Collected data:
################
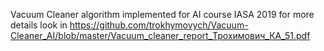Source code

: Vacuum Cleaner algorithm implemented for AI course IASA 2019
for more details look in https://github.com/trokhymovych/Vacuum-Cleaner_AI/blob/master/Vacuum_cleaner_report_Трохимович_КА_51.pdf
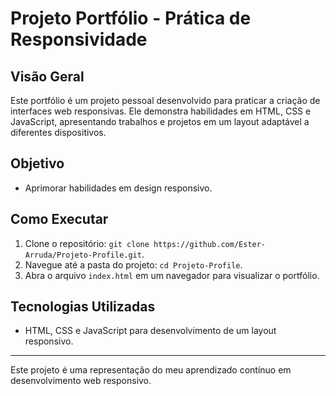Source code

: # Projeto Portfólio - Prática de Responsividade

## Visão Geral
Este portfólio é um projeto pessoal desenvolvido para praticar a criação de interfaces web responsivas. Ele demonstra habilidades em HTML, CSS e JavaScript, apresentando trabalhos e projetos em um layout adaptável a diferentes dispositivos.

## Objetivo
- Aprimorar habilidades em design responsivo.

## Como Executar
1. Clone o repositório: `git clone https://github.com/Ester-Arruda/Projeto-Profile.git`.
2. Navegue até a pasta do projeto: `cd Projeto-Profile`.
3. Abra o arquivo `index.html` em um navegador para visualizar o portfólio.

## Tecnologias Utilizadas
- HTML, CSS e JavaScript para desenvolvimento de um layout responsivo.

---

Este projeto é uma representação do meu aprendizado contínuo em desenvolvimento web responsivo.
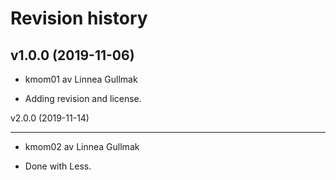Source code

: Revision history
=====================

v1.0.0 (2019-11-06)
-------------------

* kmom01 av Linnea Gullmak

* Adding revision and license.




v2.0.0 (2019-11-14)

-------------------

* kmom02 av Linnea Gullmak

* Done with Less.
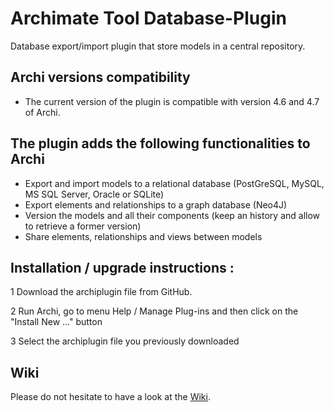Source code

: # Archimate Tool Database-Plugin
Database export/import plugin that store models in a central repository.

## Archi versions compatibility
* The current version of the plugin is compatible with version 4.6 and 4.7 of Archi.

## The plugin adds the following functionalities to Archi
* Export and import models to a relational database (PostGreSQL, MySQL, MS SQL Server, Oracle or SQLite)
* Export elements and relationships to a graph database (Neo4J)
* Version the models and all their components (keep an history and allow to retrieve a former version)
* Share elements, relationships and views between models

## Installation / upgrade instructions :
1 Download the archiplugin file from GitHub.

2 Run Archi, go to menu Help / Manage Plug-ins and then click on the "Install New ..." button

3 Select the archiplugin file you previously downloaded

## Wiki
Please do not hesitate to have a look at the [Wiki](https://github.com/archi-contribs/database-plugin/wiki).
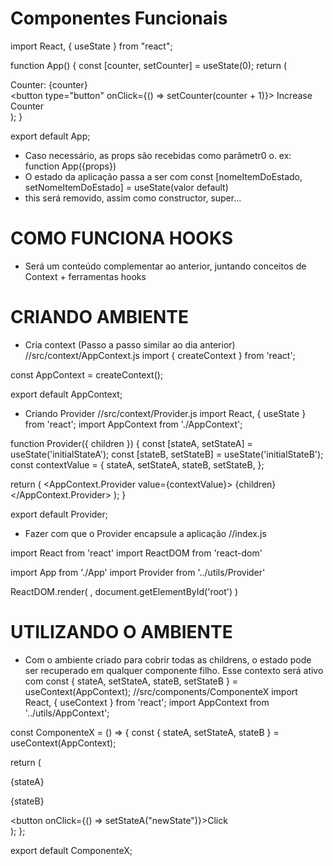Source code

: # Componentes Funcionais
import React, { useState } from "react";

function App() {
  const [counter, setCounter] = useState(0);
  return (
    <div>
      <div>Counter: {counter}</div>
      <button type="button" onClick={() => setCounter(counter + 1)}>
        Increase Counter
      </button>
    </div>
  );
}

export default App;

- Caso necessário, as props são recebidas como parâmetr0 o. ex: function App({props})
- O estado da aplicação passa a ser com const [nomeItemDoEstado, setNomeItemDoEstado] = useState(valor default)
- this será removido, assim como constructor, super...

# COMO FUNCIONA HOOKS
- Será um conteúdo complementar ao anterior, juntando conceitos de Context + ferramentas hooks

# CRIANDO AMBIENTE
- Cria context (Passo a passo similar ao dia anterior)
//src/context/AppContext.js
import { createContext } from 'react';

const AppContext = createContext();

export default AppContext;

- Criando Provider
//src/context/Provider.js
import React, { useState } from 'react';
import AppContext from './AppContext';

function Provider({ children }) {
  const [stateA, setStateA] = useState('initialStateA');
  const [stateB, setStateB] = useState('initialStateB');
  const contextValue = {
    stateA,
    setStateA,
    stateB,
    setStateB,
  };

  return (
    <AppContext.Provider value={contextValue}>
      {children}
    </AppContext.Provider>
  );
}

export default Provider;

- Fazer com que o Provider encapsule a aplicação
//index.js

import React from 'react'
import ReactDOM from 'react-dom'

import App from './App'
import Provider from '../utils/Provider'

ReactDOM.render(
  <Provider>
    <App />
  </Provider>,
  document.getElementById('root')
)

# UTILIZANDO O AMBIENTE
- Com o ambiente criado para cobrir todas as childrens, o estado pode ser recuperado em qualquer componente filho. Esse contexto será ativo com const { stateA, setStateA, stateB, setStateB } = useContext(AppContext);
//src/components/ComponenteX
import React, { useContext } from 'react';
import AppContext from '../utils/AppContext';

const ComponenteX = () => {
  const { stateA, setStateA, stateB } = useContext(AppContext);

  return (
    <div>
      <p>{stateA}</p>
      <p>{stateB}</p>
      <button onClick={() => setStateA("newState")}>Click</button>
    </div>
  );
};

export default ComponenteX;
################
▶ _Problem description_
Now transcribe all the entries above exactly, so that no picture is carried over.

▶ _Answer below_
Source code

: Vacuum Cleaner algorithm implemented for AI course IASA 2019
for more details look in https://github.com/trokhymovych/Vacuum-Cleaner_AI/blob/master/Vacuum_cleaner_report_Трохимович_КА_51.pdf
Source code

: # Projeto Portfólio - Prática de Responsividade

## Visão Geral
Este portfólio é um projeto pessoal desenvolvido para praticar a criação de interfaces web responsivas. Ele demonstra habilidades em HTML, CSS e JavaScript, apresentando trabalhos e projetos em um layout adaptável a diferentes dispositivos.

## Objetivo
- Aprimorar habilidades em design responsivo.

## Como Executar
1. Clone o repositório: `git clone https://github.com/Ester-Arruda/Projeto-Profile.git`.
2. Navegue até a pasta do projeto: `cd Projeto-Profile`.
3. Abra o arquivo `index.html` em um navegador para visualizar o portfólio.

## Tecnologias Utilizadas
- HTML, CSS e JavaScript para desenvolvimento de um layout responsivo.

---

Este projeto é uma representação do meu aprendizado contínuo em desenvolvimento web responsivo.
Source code

: Revision history
=====================

v1.0.0 (2019-11-06)
-------------------

* kmom01 av Linnea Gullmak

* Adding revision and license.




v2.0.0 (2019-11-14)

-------------------

* kmom02 av Linnea Gullmak

* Done with Less.
Source code

: # Archimate Tool Database-Plugin
Database export/import plugin that store models in a central repository.

## Archi versions compatibility
* The current version of the plugin is compatible with version 4.6 and 4.7 of Archi.

## The plugin adds the following functionalities to Archi
* Export and import models to a relational database (PostGreSQL, MySQL, MS SQL Server, Oracle or SQLite)
* Export elements and relationships to a graph database (Neo4J)
* Version the models and all their components (keep an history and allow to retrieve a former version)
* Share elements, relationships and views between models

## Installation / upgrade instructions :
1 Download the archiplugin file from GitHub.

2 Run Archi, go to menu Help / Manage Plug-ins and then click on the "Install New ..." button

3 Select the archiplugin file you previously downloaded

## Wiki
Please do not hesitate to have a look at the [Wiki](https://github.com/archi-contribs/database-plugin/wiki).
Source code

: # Componentes Funcionais
import React, { useState } from "react";

function App() {
  const [counter, setCounter] = useState(0);
  return (
    <div>
      <div>Counter: {counter}</div>
      <button type="button" onClick={() => setCounter(counter + 1)}>
        Increase Counter
      </button>
    </div>
  );
}

export default App;

- Caso necessário, as props são recebidas como parâmetr0 o. ex: function App({props})
- O estado da aplicação passa a ser com const [nomeItemDoEstado, setNomeItemDoEstado] = useState(valor default)
- this será removido, assim como constructor, super...

# COMO FUNCIONA HOOKS
- Será um conteúdo complementar ao anterior, juntando conceitos de Context + ferramentas hooks

# CRIANDO AMBIENTE
- Cria context (Passo a passo similar ao dia anterior)
//src/context/AppContext.js
import { createContext } from 'react';

const AppContext = createContext();

export default AppContext;

- Criando Provider
//src/context/Provider.js
import React, { useState } from 'react';
import AppContext from './AppContext';

function Provider({ children }) {
  const [stateA, setStateA] = useState('initialStateA');
  const [stateB, setStateB] = useState('initialStateB');
  const contextValue = {
    stateA,
    setStateA,
    stateB,
    setStateB,
  };

  return (
    <AppContext.Provider value={contextValue}>
      {children}
    </AppContext.Provider>
  );
}

export default Provider;

- Fazer com que o Provider encapsule a aplicação
//index.js

import React from 'react'
import ReactDOM from 'react-dom'

import App from './App'
import Provider from '../utils/Provider'

ReactDOM.render(
  <Provider>
    <App />
  </Provider>,
  document.getElementById('root')
)

# UTILIZANDO O AMBIENTE
- Com o ambiente criado para cobrir todas as childrens, o estado pode ser recuperado em qualquer componente filho. Esse contexto será ativo com const { stateA, setStateA, stateB, setStateB } = useContext(AppContext);
//src/components/ComponenteX
import React, { useContext } from 'react';
import AppContext from '../utils/AppContext';

const ComponenteX = () => {
  const { stateA, setStateA, stateB } = useContext(AppContext);

  return (
    <div>
      <p>{stateA}</p>
      <p>{stateB}</p>
      <button onClick={() => setStateA("newState")}>Click</button>
    </div>
  );
};

export default ComponenteX;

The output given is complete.